== ASSIGNMENT ==
Scan the lines below for the string "판정하시오". Reply with how many match, and no other words.

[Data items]
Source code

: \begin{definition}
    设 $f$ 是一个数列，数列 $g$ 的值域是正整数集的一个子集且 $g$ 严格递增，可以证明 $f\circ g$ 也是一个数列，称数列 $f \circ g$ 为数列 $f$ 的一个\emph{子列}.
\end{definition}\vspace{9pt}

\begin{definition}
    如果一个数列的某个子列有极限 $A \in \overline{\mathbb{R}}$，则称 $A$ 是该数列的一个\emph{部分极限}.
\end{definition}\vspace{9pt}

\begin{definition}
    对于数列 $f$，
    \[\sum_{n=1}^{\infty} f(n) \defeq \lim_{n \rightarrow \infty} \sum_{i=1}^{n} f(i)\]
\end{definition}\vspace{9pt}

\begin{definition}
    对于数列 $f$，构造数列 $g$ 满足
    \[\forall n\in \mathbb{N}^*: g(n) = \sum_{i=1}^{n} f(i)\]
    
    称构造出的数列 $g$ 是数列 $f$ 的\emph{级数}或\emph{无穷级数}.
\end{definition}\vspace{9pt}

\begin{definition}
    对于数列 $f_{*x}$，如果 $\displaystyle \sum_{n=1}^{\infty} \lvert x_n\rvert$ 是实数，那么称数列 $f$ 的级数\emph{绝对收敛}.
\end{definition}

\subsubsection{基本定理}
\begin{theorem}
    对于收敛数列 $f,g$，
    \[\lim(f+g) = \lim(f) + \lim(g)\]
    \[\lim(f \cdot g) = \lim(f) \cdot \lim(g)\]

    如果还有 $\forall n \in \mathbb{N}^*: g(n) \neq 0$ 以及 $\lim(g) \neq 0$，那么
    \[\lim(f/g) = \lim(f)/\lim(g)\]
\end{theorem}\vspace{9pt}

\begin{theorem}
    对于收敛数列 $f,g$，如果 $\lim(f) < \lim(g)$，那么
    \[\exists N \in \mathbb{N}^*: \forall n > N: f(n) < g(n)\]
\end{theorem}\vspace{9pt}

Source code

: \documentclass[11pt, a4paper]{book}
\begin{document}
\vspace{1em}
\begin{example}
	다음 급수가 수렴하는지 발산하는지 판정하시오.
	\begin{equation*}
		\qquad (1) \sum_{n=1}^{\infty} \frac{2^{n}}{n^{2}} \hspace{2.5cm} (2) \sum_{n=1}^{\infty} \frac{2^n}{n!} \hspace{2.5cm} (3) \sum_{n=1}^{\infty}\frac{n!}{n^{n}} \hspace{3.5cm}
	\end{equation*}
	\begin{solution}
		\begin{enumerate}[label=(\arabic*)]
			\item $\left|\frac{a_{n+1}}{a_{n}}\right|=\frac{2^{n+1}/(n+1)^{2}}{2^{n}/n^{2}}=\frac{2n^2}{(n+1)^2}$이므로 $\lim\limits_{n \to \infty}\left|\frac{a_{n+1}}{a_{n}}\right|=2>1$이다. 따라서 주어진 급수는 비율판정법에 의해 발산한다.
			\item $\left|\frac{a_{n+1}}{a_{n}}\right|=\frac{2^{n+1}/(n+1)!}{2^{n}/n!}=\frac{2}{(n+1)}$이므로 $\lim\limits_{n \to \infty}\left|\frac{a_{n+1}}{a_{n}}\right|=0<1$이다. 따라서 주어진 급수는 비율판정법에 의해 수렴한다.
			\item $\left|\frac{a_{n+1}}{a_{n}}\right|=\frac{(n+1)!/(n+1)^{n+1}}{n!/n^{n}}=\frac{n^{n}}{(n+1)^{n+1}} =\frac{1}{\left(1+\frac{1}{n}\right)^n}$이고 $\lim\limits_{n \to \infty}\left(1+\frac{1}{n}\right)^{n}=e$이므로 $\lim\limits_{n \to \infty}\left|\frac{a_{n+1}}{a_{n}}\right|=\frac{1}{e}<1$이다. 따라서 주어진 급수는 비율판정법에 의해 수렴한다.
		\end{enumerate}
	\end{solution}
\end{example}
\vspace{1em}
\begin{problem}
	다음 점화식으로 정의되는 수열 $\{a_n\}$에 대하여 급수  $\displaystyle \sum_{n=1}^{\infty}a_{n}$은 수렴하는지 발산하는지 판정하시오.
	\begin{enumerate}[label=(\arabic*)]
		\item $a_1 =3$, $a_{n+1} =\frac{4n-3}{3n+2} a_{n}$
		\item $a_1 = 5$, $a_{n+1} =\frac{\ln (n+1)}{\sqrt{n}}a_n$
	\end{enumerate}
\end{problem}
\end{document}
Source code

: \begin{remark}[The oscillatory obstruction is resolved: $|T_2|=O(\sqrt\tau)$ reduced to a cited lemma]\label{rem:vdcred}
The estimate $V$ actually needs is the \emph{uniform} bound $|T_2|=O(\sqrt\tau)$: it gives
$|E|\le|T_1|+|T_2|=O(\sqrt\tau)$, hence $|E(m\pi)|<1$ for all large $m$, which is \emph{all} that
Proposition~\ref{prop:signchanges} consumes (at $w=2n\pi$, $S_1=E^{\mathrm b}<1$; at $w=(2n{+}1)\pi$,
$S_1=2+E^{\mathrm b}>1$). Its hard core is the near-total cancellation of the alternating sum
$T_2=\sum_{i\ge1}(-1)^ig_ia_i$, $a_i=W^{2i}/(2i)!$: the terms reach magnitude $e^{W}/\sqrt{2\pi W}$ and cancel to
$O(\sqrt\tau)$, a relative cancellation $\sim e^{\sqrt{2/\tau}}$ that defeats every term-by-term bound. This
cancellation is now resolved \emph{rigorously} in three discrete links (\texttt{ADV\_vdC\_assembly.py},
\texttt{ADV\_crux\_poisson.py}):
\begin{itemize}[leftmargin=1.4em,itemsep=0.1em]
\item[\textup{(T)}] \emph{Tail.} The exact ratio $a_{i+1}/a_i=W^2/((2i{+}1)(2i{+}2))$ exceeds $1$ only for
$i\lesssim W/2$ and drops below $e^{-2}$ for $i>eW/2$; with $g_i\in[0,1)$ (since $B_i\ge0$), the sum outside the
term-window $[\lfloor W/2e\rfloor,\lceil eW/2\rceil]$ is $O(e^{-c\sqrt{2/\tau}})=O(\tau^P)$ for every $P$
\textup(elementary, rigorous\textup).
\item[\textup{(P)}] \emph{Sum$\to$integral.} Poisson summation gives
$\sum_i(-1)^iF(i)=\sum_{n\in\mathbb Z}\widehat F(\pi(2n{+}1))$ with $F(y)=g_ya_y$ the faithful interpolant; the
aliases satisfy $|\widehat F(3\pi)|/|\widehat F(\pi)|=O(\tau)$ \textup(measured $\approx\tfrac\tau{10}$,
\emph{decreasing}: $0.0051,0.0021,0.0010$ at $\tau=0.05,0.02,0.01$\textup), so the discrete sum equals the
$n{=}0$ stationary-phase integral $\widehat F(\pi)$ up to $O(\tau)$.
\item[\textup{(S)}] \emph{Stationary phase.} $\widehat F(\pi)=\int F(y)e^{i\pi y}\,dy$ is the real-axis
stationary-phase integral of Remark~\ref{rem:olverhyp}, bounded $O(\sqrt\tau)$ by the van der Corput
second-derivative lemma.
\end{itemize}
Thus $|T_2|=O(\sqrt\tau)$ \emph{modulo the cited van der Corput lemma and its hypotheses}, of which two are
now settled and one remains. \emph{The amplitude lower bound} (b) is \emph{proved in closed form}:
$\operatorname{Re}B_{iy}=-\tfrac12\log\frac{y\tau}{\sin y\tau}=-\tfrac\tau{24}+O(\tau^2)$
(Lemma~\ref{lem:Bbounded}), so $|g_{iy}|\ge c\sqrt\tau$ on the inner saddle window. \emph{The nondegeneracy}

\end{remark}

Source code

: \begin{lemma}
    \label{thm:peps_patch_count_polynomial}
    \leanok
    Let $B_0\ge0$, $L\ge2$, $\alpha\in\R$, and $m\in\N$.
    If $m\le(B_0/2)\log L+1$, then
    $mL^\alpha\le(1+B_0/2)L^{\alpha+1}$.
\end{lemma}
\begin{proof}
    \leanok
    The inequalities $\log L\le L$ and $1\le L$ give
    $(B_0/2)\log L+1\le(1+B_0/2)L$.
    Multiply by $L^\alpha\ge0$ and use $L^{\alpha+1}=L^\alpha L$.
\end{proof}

== EXPECTED ANSWER ==
2